Scan the lines below for the string "zero" and report how many lines contain it, giving only the number.
START PROVIDED MATERIAL
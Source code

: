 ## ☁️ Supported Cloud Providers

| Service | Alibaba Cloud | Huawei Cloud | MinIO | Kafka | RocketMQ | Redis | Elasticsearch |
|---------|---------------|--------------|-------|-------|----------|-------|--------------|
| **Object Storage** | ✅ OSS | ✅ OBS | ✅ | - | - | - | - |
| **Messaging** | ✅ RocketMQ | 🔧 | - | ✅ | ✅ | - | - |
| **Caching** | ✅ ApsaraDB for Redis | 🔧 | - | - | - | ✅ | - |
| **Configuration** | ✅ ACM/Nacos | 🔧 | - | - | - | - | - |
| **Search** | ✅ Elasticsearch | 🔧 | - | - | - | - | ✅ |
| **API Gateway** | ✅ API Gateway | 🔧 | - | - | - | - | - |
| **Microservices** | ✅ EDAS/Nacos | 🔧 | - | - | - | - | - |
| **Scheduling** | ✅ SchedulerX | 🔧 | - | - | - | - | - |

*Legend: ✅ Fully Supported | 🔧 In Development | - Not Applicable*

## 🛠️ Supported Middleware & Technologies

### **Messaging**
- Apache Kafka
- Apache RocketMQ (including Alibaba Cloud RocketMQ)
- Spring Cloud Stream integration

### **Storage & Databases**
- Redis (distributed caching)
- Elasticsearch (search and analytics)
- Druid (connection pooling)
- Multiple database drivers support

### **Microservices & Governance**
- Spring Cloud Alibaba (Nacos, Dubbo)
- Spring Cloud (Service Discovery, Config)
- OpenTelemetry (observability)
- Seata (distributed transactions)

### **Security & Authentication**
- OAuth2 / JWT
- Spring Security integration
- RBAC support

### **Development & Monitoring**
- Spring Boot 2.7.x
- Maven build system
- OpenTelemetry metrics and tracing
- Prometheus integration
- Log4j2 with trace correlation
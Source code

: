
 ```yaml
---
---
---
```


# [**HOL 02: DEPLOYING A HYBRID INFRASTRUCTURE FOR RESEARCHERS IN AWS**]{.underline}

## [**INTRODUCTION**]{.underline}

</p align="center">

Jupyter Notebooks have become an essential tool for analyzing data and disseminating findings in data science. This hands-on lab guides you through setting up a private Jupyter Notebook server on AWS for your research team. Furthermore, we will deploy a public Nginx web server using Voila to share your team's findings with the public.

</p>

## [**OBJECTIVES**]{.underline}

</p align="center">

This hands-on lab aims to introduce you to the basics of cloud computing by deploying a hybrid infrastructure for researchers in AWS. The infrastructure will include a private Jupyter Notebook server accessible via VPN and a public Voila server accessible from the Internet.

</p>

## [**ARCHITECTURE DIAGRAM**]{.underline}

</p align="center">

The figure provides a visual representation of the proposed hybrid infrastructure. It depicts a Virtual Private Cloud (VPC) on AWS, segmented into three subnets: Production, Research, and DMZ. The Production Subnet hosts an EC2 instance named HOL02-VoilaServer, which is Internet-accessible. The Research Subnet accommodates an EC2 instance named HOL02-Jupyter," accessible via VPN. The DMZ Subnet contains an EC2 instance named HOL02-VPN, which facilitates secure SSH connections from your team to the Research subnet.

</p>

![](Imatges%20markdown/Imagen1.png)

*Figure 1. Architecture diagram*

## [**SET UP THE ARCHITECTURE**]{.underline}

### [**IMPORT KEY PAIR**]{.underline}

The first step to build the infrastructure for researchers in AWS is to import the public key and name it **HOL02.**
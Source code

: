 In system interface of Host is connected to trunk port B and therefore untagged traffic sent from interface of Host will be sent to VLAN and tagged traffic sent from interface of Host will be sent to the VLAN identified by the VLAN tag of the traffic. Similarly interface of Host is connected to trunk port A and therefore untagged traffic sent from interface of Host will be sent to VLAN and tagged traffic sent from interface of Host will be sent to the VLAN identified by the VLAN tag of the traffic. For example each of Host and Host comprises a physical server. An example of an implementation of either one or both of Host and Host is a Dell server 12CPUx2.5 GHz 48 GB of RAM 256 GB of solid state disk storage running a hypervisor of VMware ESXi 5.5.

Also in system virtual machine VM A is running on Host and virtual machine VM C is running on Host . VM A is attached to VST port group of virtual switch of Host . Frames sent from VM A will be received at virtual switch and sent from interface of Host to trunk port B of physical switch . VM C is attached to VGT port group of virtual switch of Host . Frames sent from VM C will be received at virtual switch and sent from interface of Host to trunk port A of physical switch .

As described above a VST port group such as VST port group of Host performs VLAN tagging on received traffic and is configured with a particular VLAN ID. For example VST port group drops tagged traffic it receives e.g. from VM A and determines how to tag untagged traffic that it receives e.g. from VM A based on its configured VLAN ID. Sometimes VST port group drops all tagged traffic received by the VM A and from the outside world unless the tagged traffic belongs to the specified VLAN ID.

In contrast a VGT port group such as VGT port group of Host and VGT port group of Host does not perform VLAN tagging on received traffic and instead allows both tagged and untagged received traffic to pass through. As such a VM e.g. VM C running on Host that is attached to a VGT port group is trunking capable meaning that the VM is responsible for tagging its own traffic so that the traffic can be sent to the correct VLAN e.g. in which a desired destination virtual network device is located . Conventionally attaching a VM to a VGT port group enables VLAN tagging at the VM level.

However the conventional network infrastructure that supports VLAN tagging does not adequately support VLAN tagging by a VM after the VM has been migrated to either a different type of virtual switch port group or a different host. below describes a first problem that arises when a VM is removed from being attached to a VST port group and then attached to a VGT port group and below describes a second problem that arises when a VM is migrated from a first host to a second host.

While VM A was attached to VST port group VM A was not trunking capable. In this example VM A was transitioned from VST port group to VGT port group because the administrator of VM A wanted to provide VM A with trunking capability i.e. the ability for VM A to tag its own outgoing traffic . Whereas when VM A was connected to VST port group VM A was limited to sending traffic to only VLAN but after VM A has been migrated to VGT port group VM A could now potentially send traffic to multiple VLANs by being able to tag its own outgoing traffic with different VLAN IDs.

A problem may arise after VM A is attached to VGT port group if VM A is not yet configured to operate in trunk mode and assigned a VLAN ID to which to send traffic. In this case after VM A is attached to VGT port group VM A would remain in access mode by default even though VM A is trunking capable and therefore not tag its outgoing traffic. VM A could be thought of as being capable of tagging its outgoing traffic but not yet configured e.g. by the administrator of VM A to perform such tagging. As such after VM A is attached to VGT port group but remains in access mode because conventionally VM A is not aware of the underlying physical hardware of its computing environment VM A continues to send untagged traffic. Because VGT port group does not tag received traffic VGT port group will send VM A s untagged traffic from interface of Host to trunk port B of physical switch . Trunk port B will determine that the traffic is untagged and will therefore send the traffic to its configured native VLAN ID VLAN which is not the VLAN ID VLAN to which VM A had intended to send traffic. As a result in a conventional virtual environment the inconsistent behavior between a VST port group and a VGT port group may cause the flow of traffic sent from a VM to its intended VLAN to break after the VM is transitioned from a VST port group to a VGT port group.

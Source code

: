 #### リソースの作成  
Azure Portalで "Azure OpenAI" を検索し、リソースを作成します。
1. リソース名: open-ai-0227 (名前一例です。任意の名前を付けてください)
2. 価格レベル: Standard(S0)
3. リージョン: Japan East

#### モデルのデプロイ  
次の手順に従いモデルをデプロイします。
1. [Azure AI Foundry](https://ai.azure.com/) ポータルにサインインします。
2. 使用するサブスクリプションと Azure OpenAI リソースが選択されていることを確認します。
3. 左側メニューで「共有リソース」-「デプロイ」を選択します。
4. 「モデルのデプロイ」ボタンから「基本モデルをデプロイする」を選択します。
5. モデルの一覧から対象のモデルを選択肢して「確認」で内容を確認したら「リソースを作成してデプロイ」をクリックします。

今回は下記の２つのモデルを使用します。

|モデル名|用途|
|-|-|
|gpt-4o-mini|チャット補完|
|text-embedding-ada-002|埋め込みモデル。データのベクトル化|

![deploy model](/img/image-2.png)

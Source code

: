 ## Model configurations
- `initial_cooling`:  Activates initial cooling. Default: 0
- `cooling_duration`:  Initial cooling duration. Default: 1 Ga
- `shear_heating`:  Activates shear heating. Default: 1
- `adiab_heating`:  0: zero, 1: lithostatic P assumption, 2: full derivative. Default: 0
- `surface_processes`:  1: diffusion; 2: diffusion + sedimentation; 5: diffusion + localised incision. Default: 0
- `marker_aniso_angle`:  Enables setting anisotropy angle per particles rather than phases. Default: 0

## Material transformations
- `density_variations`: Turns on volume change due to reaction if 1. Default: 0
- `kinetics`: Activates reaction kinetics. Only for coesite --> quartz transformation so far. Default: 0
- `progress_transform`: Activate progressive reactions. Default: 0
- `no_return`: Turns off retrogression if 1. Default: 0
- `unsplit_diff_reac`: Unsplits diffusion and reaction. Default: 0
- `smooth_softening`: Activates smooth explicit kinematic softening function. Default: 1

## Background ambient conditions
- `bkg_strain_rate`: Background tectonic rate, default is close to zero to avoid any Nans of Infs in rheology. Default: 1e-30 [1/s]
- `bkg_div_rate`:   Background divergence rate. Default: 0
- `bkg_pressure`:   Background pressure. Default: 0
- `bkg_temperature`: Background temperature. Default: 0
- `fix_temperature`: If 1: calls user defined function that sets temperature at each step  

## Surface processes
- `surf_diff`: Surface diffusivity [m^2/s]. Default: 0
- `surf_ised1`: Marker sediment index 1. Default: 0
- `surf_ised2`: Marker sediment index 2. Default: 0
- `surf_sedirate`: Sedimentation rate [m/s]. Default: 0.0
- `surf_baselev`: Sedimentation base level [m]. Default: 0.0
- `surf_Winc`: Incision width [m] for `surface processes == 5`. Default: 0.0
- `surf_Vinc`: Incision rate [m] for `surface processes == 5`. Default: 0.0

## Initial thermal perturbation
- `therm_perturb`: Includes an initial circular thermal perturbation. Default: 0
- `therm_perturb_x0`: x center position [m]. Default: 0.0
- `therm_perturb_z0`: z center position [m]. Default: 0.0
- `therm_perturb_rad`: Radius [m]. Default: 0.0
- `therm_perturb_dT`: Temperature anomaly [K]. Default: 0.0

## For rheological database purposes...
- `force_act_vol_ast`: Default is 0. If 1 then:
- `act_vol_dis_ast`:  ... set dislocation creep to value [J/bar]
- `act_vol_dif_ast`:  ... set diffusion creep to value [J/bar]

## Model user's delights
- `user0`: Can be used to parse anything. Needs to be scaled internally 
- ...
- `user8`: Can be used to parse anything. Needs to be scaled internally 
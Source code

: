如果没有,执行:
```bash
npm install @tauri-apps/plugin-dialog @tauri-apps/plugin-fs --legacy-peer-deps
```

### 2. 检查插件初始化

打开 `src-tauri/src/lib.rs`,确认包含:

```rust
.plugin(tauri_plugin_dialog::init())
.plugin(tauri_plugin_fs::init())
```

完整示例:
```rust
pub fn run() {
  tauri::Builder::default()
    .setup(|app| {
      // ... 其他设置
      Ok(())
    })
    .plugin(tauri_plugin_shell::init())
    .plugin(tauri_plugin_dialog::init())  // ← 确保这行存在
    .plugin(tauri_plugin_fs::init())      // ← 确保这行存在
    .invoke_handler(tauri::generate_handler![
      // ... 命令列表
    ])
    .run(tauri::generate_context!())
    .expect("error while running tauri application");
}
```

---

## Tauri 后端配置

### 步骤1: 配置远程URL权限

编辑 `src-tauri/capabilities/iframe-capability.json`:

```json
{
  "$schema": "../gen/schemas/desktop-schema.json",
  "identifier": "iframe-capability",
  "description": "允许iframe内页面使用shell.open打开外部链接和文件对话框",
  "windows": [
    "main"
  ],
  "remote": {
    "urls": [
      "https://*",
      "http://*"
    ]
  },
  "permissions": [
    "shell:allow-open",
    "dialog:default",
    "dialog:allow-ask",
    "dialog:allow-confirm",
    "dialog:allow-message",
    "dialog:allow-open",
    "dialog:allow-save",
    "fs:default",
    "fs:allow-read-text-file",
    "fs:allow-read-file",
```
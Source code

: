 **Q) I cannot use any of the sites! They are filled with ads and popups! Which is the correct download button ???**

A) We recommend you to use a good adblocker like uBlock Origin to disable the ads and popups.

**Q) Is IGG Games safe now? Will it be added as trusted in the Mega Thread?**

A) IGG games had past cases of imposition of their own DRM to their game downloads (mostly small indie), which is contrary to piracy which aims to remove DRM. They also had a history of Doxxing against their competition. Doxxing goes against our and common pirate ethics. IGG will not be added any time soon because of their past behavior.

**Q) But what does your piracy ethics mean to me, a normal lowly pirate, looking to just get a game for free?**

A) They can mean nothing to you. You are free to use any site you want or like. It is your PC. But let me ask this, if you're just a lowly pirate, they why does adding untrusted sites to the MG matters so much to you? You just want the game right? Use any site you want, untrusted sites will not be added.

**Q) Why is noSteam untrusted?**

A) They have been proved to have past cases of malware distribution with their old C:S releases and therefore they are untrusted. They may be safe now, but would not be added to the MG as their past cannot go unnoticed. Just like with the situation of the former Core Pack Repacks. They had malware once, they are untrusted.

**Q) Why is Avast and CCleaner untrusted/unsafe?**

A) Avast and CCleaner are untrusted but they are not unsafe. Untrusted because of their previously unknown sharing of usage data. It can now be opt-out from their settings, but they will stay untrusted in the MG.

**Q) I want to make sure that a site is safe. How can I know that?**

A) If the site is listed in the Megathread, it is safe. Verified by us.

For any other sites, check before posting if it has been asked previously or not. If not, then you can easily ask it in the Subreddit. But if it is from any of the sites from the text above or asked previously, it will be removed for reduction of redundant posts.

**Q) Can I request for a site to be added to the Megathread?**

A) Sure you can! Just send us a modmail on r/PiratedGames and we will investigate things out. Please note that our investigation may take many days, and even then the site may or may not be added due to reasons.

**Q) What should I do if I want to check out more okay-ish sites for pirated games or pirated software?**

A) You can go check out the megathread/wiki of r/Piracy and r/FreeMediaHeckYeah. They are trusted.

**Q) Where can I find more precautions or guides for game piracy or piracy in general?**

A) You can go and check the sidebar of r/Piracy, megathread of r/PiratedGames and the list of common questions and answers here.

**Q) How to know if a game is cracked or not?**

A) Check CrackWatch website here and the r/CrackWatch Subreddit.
END PROVIDED MATERIAL
» YOUR RESPONSE:
2